Il dramma umano e politico di Moro e della Dc si era consumato sotto i riflettori di un Paese ormai da anni attraversato da violenti conflitti sociali e di una società civile stretta tra la sfiducia nei partiti e nelle istituzioni da un lato, e il terrorismo che cercava di inferire al sistema il colpo mortale dall’altro.

L’attacco sferrato dalle Brigate rosse al cuore dello Stato fu l’occasione per riproporre – e forse dare una svolta – l’annoso “problema degli intellettuali”. Quello, per intenderci, del rapporto tra politica e cultura spesso viziato, dal punto di vista metodologico, dalla falsa generalizzazione di coloro che, dal dopoguerra al post-sessantotto, avevano annunciato a turno la “decadenza”, la “fine”, il “tramonto” o il semplice “disagio” dei maître à penser all’interno della società. Stato, Br o nessuno dei due? Fermezza o trattativa? Difesa a oltranza delle istituzioni o soluzione umanitaria? Sul terreno di questi punti di domanda – dal giorno in cui venne recapitata la prima delle lettere di Aldo Moro dalla prigionia – si consumò una delle più laceranti spaccature all’interno dell’intellighenzia italiana.

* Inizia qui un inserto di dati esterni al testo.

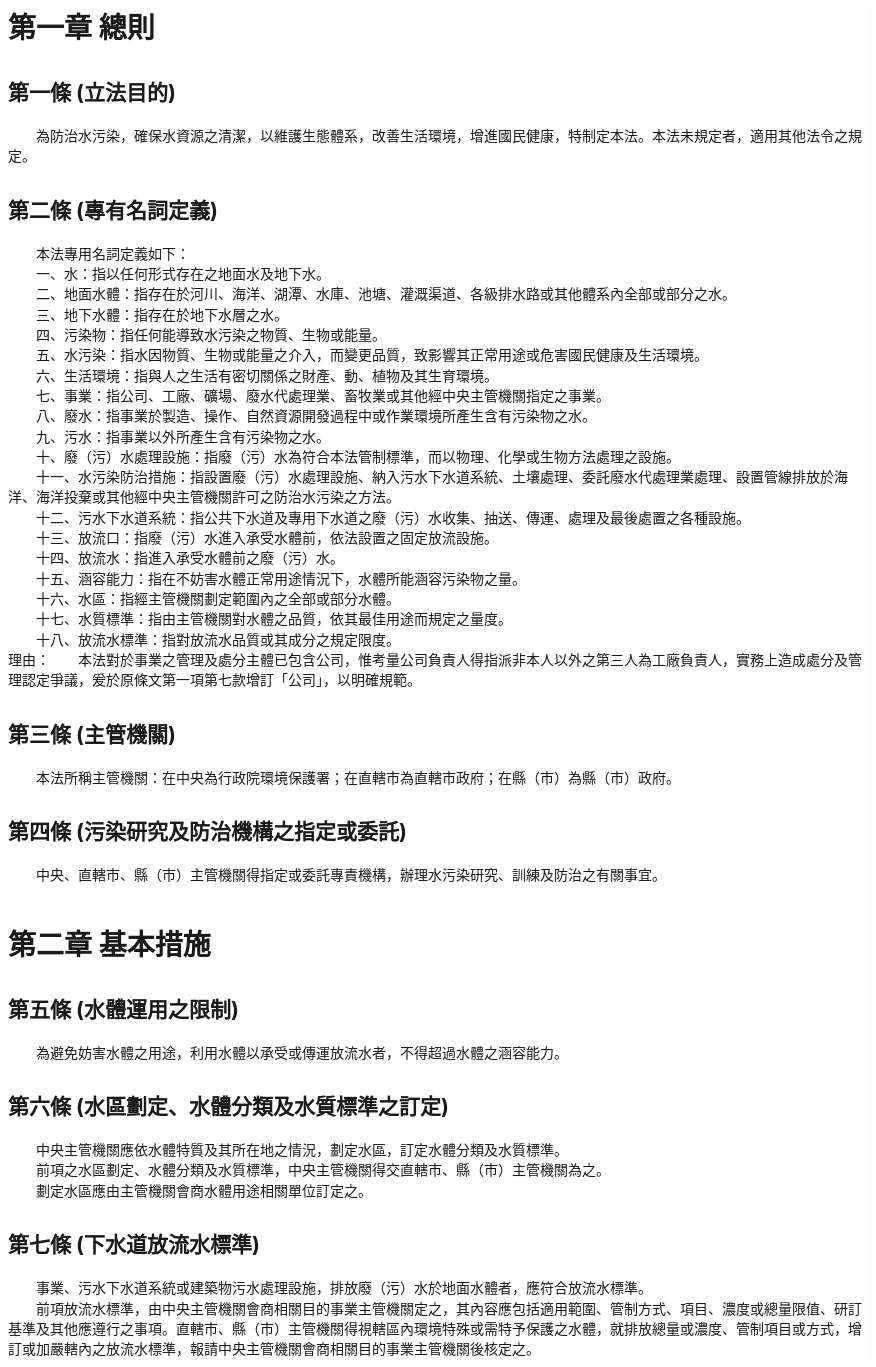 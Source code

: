 第一章  總則
============
第一條 (立法目的)
-----------------
　　為防治水污染，確保水資源之清潔，以維護生態體系，改善生活環境，增進國民健康，特制定本法。本法未規定者，適用其他法令之規定。  


第二條 (專有名詞定義)
---------------------
　　本法專用名詞定義如下：  
　　一、水：指以任何形式存在之地面水及地下水。  
　　二、地面水體：指存在於河川、海洋、湖潭、水庫、池塘、灌溉渠道、各級排水路或其他體系內全部或部分之水。  
　　三、地下水體：指存在於地下水層之水。  
　　四、污染物：指任何能導致水污染之物質、生物或能量。  
　　五、水污染：指水因物質、生物或能量之介入，而變更品質，致影響其正常用途或危害國民健康及生活環境。  
　　六、生活環境：指與人之生活有密切關係之財產、動、植物及其生育環境。  
　　七、事業：指公司、工廠、礦場、廢水代處理業、畜牧業或其他經中央主管機關指定之事業。  
　　八、廢水：指事業於製造、操作、自然資源開發過程中或作業環境所產生含有污染物之水。  
　　九、污水：指事業以外所產生含有污染物之水。  
　　十、廢（污）水處理設施：指廢（污）水為符合本法管制標準，而以物理、化學或生物方法處理之設施。  
　　十一、水污染防治措施：指設置廢（污）水處理設施、納入污水下水道系統、土壤處理、委託廢水代處理業處理、設置管線排放於海洋、海洋投棄或其他經中央主管機關許可之防治水污染之方法。  
　　十二、污水下水道系統：指公共下水道及專用下水道之廢（污）水收集、抽送、傳運、處理及最後處置之各種設施。  
　　十三、放流口：指廢（污）水進入承受水體前，依法設置之固定放流設施。  
　　十四、放流水：指進入承受水體前之廢（污）水。  
　　十五、涵容能力：指在不妨害水體正常用途情況下，水體所能涵容污染物之量。  
　　十六、水區：指經主管機關劃定範圍內之全部或部分水體。  
　　十七、水質標準：指由主管機關對水體之品質，依其最佳用途而規定之量度。  
　　十八、放流水標準：指對放流水品質或其成分之規定限度。  
理由：　　本法對於事業之管理及處分主體已包含公司，惟考量公司負責人得指派非本人以外之第三人為工廠負責人，實務上造成處分及管理認定爭議，爰於原條文第一項第七款增訂「公司」，以明確規範。

第三條 (主管機關)
-----------------
　　本法所稱主管機關：在中央為行政院環境保護署；在直轄市為直轄市政府；在縣（市）為縣（市）政府。  


第四條 (污染研究及防治機構之指定或委託)
---------------------------------------
　　中央、直轄市、縣（市）主管機關得指定或委託專責機構，辦理水污染研究、訓練及防治之有關事宜。  


第二章  基本措施
================
第五條 (水體運用之限制)
-----------------------
　　為避免妨害水體之用途，利用水體以承受或傳運放流水者，不得超過水體之涵容能力。  


第六條 (水區劃定、水體分類及水質標準之訂定)
-------------------------------------------
　　中央主管機關應依水體特質及其所在地之情況，劃定水區，訂定水體分類及水質標準。  
　　前項之水區劃定、水體分類及水質標準，中央主管機關得交直轄市、縣（市）主管機關為之。  
　　劃定水區應由主管機關會商水體用途相關單位訂定之。  


第七條 (下水道放流水標準)
-------------------------
　　事業、污水下水道系統或建築物污水處理設施，排放廢（污）水於地面水體者，應符合放流水標準。  
　　前項放流水標準，由中央主管機關會商相關目的事業主管機關定之，其內容應包括適用範圍、管制方式、項目、濃度或總量限值、研訂基準及其他應遵行之事項。直轄市、縣（市）主管機關得視轄區內環境特殊或需特予保護之水體，就排放總量或濃度、管制項目或方式，增訂或加嚴轄內之放流水標準，報請中央主管機關會商相關目的事業主管機關後核定之。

Da una parte c’era chi, scorgendo nello strapotere dei partiti la causa del “deficit di democrazia” che stava attraversando il Paese, si oppose al tentativo di sventolare sempre e comunque la bandiera della “ragione di Stato”; dall’altra, quelli che si strinsero attorno all’esigenza di offrire una sponda intellettuale al maggioritario partito della fermezza sviluppatosi sull’asse Piazza del Gesù-Botteghe Oscure.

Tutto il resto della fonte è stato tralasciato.